The broad smile in his voice told me he’d completely missed the urgency in my voice. No surprise—
Hamilton Donner wasn’t exactly tuned in to other people. He might be Ivy’s brother, and I might have known him since the Donners moved to Heaven a couple of years before it became Heaven, and even gone out with him once in a moment of total insanity, but that didn’t mean I liked him. Almost three years older, he’d been only a year ahead of us at school and had joined the army after graduation. The military had kicked him out—something to do with a bar fight, I’d heard—after five years and he’d drifted around the West Coast for a while before returning to Heaven. I’d heard talk of him dealing drugs and selling goods that “fell off the back of trucks,” but I hadn’t asked Ivy about it. She was still in touch with him, but she’d quit talking about him after his first arrest.

“I knew you’d come around eventually, sugar. Drinks Friday night at Rollie’s? And then we—”

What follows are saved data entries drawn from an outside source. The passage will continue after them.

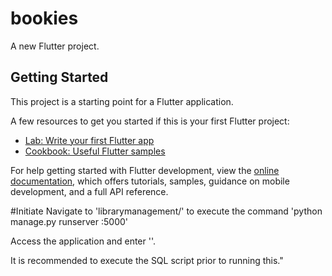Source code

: # bookies

A new Flutter project.

## Getting Started

This project is a starting point for a Flutter application.

A few resources to get you started if this is your first Flutter project:

- [Lab: Write your first Flutter app](https://docs.flutter.dev/get-started/codelab)
- [Cookbook: Useful Flutter samples](https://docs.flutter.dev/cookbook)

For help getting started with Flutter development, view the
[online documentation](https://docs.flutter.dev/), which offers tutorials,
samples, guidance on mobile development, and a full API reference.

#Initiate
Navigate to 'librarymanagement/' to execute the command 'python manage.py runserver <your-ip-address>:5000'

Access the application and enter '<your-ip-address>'.

It is recommended to execute the SQL script prior to running this."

I cut in on his recital of hot date activities, which probably included a monster truck rally and a tobacco-spitting contest. “Ham, Ivy’s sick. Really sick. An ambulance just took her to St. Mary’s.”

“What?”

“I was meeting her at her house and I found her passed out in the hall.”

“Drunk? Overdose?”

Sudden fury that he would judge Ivy by his own low standards made me snap. “No. Ill. Ill enough to maybe die. So stop being an ass and get to the hospital. I’m on my way there now.” I hung up and pressed the accelerator to the floor.

*   *   *

I swept into the hospital forty minutes later, having been delayed by roadwork. I was sweaty from jogging from the far corner of the parking lot, and the air-conditioned lobby felt like a walk-in freezer. Heavenly. The cool air on my damp skin gave me such a sense of well-being that for a moment I was sure Ivy was going to be all right. I’d gotten myself in a tizzy over nothing. She was probably tucked up in a hospital bed with an IV for dehydration, sleeping off the aftereffects of food poisoning. Her cantaloupe might have been contaminated with listeria—hadn’t there been a big problem with that last summer?—so maybe the docs were giving her antibiotics, too. I hurried to the information desk and gave the volunteer Ivy’s name, ready to hear that she had been moved from the ER to a room, and hoping she could have visitors.

Brooke hurried in while the volunteer was typing in Ivy’s name. “Lola called. Is Ivy okay?” Concern creased her face.

“Oh.”

We swung to face the volunteer. Her kindly, wrinkled face was surrounded by a graying halo of crinkly hair. She pursed full lips. “Um. Well, yes. Ivy Donner, you said? Are you relatives?” She looked from me to Brooke.

“Friends,” I said tersely, made uneasy by her obvious discomfort. “How’s Ivy? Where is she?”